From the first line of the listing below, retype each line up to and including the one with "### Rotations"; pictures stay out.

• • • •

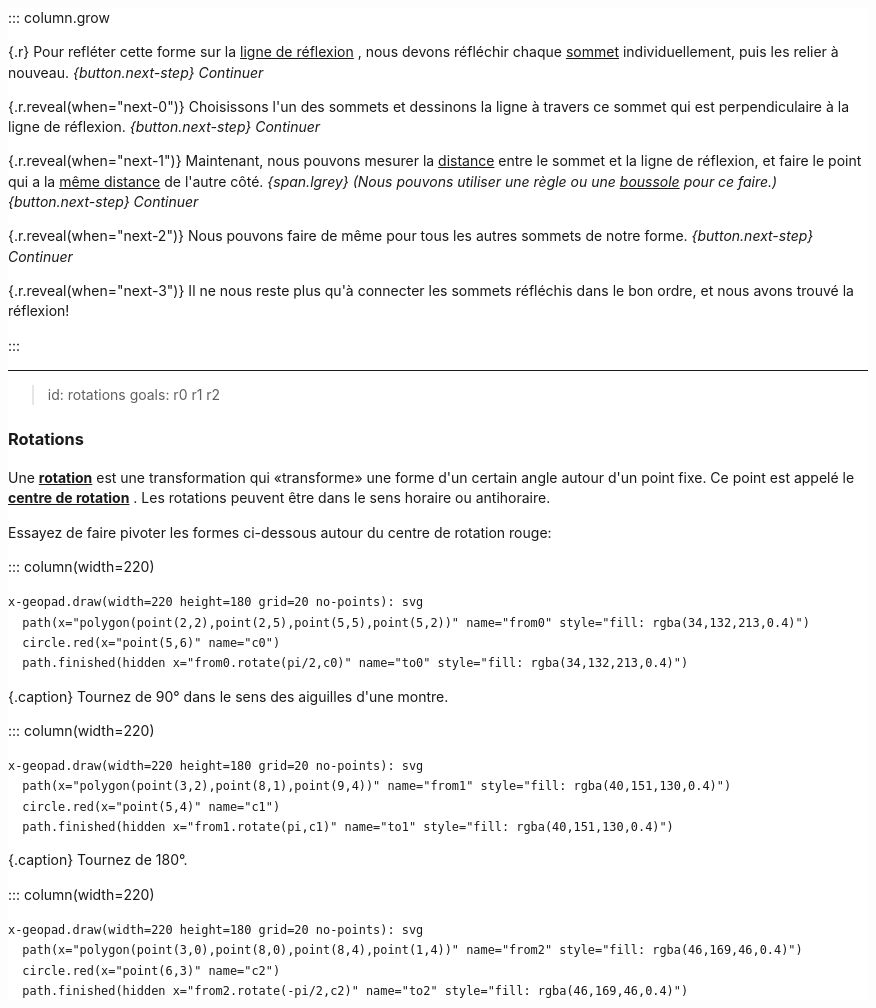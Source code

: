 ::: column.grow

{.r} Pour refléter cette forme sur la [ligne de réflexion](target:refl) , nous devons réfléchir chaque [sommet](gloss:polygon-vertex) individuellement, puis les relier à nouveau. _{button.next-step} Continuer_ 

{.r.reveal(when="next-0")} Choisissons l'un des sommets et dessinons la ligne à travers ce sommet qui est perpendiculaire à la ligne de réflexion. _{button.next-step} Continuer_ 

{.r.reveal(when="next-1")} Maintenant, nous pouvons mesurer la [distance](target:d1) entre le sommet et la ligne de réflexion, et faire le point qui a la [même distance](target:d2) de l'autre côté. _{span.lgrey} (Nous pouvons utiliser une règle ou une [boussole](target:circ) pour ce faire.)_ _{button.next-step} Continuer_ 

{.r.reveal(when="next-2")} Nous pouvons faire de même pour tous les autres sommets de notre forme. _{button.next-step} Continuer_ 

{.r.reveal(when="next-3")} Il ne nous reste plus qu'à connecter les sommets réfléchis dans le bon ordre, et nous avons trouvé la réflexion! 

:::

---
> id: rotations
> goals: r0 r1 r2

### Rotations 

 Une [__rotation__](gloss:rotation) est une transformation qui «transforme» une forme d'un certain angle autour d'un point fixe. Ce point est appelé le [__centre de rotation__](gloss:center-of-rotation) . Les rotations peuvent être dans le sens horaire ou antihoraire. 

 Essayez de faire pivoter les formes ci-dessous autour du centre de rotation rouge: 

::: column(width=220)

    x-geopad.draw(width=220 height=180 grid=20 no-points): svg
      path(x="polygon(point(2,2),point(2,5),point(5,5),point(5,2))" name="from0" style="fill: rgba(34,132,213,0.4)")
      circle.red(x="point(5,6)" name="c0")
      path.finished(hidden x="from0.rotate(pi/2,c0)" name="to0" style="fill: rgba(34,132,213,0.4)")

{.caption} Tournez de 90° dans le sens des aiguilles d'une montre. 

::: column(width=220)

    x-geopad.draw(width=220 height=180 grid=20 no-points): svg
      path(x="polygon(point(3,2),point(8,1),point(9,4))" name="from1" style="fill: rgba(40,151,130,0.4)")
      circle.red(x="point(5,4)" name="c1")
      path.finished(hidden x="from1.rotate(pi,c1)" name="to1" style="fill: rgba(40,151,130,0.4)")

{.caption} Tournez de 180°. 

::: column(width=220)

    x-geopad.draw(width=220 height=180 grid=20 no-points): svg
      path(x="polygon(point(3,0),point(8,0),point(8,4),point(1,4))" name="from2" style="fill: rgba(46,169,46,0.4)")
      circle.red(x="point(6,3)" name="c2")
      path.finished(hidden x="from2.rotate(-pi/2,c2)" name="to2" style="fill: rgba(46,169,46,0.4)")
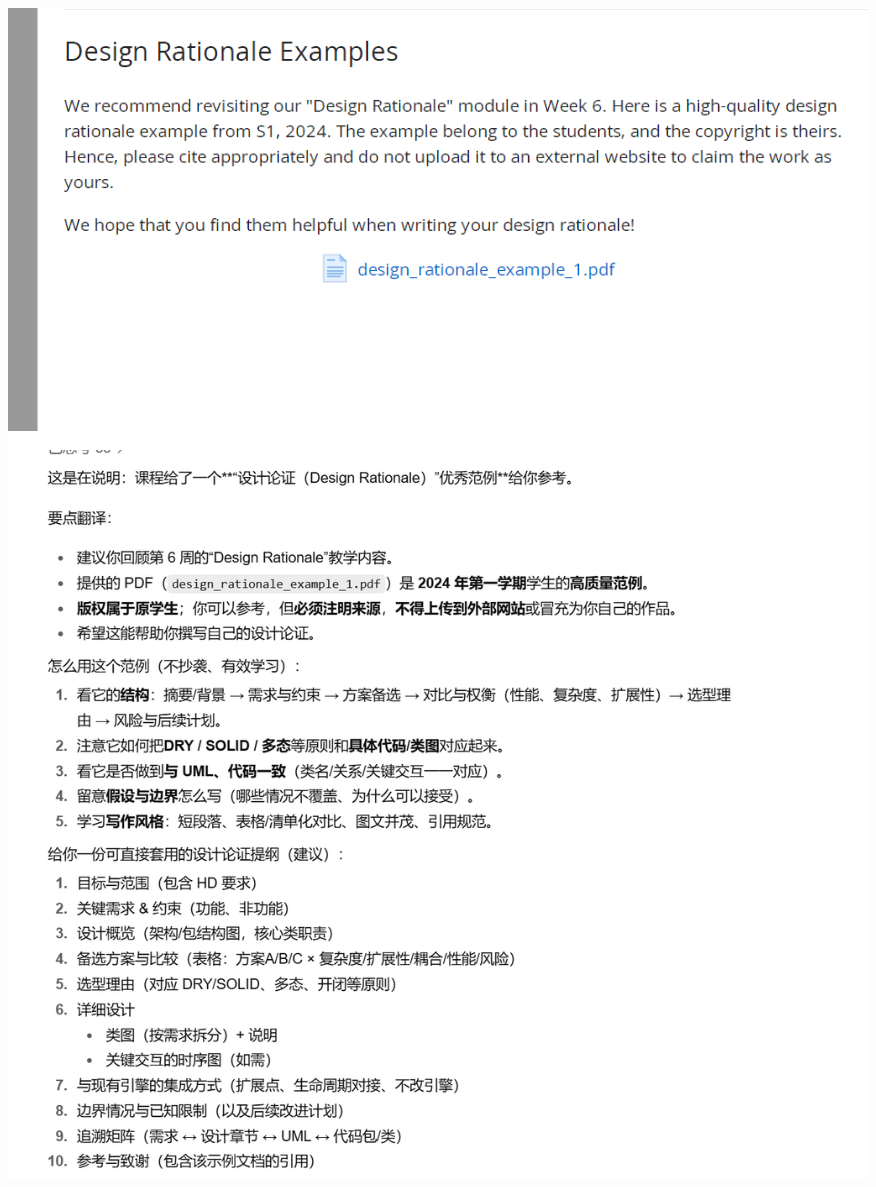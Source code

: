 



![image-20250905131055348](reademe.assets/image-20250905131055348.png)



![image-20250905131135309](reademe.assets/image-20250905131135309.png)
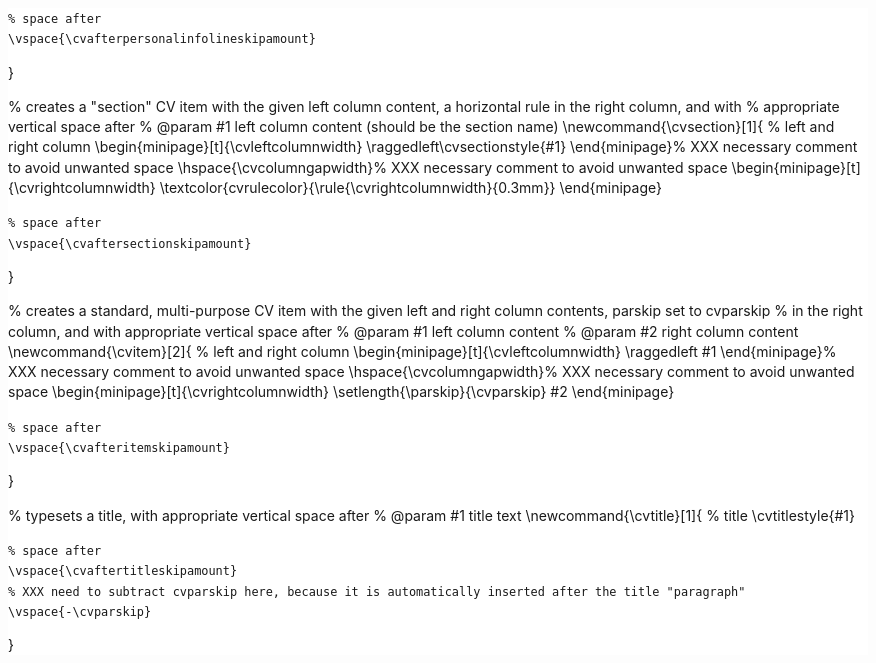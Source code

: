     % space after
    \vspace{\cvafterpersonalinfolineskipamount}
}

% creates a "section" CV item with the given left column content, a horizontal rule in the right column, and with
% appropriate vertical space after
% @param #1 left column content (should be the section name)
\newcommand{\cvsection}[1]{
    % left and right column
    \begin{minipage}[t]{\cvleftcolumnwidth}
        \raggedleft\cvsectionstyle{#1}
    \end{minipage}% XXX necessary comment to avoid unwanted space
    \hspace{\cvcolumngapwidth}% XXX necessary comment to avoid unwanted space
    \begin{minipage}[t]{\cvrightcolumnwidth}
        \textcolor{cvrulecolor}{\rule{\cvrightcolumnwidth}{0.3mm}}
    \end{minipage}

    % space after
    \vspace{\cvaftersectionskipamount}
}

% creates a standard, multi-purpose CV item with the given left and right column contents, parskip set to cvparskip
% in the right column, and with appropriate vertical space after
% @param #1 left column content
% @param #2 right column content
\newcommand{\cvitem}[2]{
    % left and right column
    \begin{minipage}[t]{\cvleftcolumnwidth}
        \raggedleft #1
    \end{minipage}% XXX necessary comment to avoid unwanted space
    \hspace{\cvcolumngapwidth}% XXX necessary comment to avoid unwanted space
    \begin{minipage}[t]{\cvrightcolumnwidth}
        \setlength{\parskip}{\cvparskip} #2
    \end{minipage}

    % space after
    \vspace{\cvafteritemskipamount}
}

% typesets a title, with appropriate vertical space after
% @param #1 title text
\newcommand{\cvtitle}[1]{
    % title
    \cvtitlestyle{#1}

    % space after
    \vspace{\cvaftertitleskipamount}
    % XXX need to subtract cvparskip here, because it is automatically inserted after the title "paragraph"
    \vspace{-\cvparskip}
}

• • • •

*Solution to the exercise:*
Source code

: ::: column.grow

{.r} Pour refléter cette forme sur la [ligne de réflexion](target:refl) , nous devons réfléchir chaque [sommet](gloss:polygon-vertex) individuellement, puis les relier à nouveau. _{button.next-step} Continuer_ 

{.r.reveal(when="next-0")} Choisissons l'un des sommets et dessinons la ligne à travers ce sommet qui est perpendiculaire à la ligne de réflexion. _{button.next-step} Continuer_ 

{.r.reveal(when="next-1")} Maintenant, nous pouvons mesurer la [distance](target:d1) entre le sommet et la ligne de réflexion, et faire le point qui a la [même distance](target:d2) de l'autre côté. _{span.lgrey} (Nous pouvons utiliser une règle ou une [boussole](target:circ) pour ce faire.)_ _{button.next-step} Continuer_ 

{.r.reveal(when="next-2")} Nous pouvons faire de même pour tous les autres sommets de notre forme. _{button.next-step} Continuer_ 

{.r.reveal(when="next-3")} Il ne nous reste plus qu'à connecter les sommets réfléchis dans le bon ordre, et nous avons trouvé la réflexion! 

:::

---
> id: rotations
> goals: r0 r1 r2

### Rotations 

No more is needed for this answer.